WORK TO BE COMPLETED:
This task calls for copying every line in the data below that contains the word "Google".

DATA FOR REVIEW:
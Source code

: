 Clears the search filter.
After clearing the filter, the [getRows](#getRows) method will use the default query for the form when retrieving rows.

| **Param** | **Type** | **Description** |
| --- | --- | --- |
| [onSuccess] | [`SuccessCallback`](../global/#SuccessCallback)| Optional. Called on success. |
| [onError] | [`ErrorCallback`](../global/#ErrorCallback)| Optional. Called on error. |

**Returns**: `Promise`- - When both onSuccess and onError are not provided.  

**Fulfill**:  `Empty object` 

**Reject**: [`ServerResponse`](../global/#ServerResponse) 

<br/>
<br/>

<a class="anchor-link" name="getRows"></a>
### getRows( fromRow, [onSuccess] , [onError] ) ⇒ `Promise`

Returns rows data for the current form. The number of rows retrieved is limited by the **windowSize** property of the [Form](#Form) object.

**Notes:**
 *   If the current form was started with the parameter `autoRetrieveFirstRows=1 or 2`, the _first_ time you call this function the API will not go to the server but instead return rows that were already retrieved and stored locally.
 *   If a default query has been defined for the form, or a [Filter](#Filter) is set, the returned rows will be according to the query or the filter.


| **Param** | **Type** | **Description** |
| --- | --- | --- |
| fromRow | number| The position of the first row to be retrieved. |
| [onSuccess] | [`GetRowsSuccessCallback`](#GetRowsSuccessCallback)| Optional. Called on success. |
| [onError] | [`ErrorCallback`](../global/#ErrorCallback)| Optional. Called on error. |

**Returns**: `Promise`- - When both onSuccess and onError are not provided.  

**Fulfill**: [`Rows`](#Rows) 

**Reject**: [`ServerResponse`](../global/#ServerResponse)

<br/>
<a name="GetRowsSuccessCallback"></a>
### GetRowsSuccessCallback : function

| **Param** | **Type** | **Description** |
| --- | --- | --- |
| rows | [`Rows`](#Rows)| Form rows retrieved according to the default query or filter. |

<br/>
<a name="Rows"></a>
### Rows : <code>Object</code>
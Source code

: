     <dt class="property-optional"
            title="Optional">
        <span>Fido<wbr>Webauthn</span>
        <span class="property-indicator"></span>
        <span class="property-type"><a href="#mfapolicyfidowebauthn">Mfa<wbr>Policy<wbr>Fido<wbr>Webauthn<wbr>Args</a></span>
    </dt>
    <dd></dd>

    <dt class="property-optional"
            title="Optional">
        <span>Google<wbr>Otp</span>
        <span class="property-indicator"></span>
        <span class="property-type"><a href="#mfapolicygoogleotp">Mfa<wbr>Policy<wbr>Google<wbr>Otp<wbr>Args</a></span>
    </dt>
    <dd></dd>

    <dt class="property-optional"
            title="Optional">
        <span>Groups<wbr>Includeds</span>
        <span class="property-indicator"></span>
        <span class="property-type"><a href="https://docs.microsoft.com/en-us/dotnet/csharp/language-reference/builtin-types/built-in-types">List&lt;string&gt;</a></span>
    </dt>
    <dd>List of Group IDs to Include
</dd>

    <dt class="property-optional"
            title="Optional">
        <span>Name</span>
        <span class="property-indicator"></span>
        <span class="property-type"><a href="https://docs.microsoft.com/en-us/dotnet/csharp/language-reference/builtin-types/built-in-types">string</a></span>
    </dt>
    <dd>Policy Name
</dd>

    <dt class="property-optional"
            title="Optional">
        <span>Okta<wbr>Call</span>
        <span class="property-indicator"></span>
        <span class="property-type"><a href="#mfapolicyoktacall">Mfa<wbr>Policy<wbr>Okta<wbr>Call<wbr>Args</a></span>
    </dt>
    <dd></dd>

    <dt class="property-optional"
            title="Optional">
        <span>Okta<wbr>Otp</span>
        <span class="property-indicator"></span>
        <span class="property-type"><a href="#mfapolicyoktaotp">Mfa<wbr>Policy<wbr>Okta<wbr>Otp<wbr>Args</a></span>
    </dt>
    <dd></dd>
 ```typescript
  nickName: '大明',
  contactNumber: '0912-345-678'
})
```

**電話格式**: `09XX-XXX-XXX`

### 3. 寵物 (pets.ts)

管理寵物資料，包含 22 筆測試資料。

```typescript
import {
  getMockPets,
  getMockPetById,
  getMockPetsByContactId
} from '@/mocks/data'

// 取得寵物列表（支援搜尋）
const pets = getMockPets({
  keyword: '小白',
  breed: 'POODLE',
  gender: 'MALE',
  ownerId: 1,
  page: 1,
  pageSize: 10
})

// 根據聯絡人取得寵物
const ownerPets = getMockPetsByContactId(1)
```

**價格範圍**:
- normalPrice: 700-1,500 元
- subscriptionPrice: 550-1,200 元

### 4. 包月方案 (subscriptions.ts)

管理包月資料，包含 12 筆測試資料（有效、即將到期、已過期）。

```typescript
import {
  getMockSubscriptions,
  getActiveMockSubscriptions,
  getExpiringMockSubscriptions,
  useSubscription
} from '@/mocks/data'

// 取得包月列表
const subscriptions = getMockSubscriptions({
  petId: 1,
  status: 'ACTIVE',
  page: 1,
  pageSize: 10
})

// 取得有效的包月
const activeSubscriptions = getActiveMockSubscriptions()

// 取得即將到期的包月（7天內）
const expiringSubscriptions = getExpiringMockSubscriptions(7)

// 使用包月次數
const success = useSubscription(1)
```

RESPONSE:
        <span>Google<wbr>Otp</span>
        <span class="property-type"><a href="#mfapolicygoogleotp">Mfa<wbr>Policy<wbr>Google<wbr>Otp<wbr>Args</a></span>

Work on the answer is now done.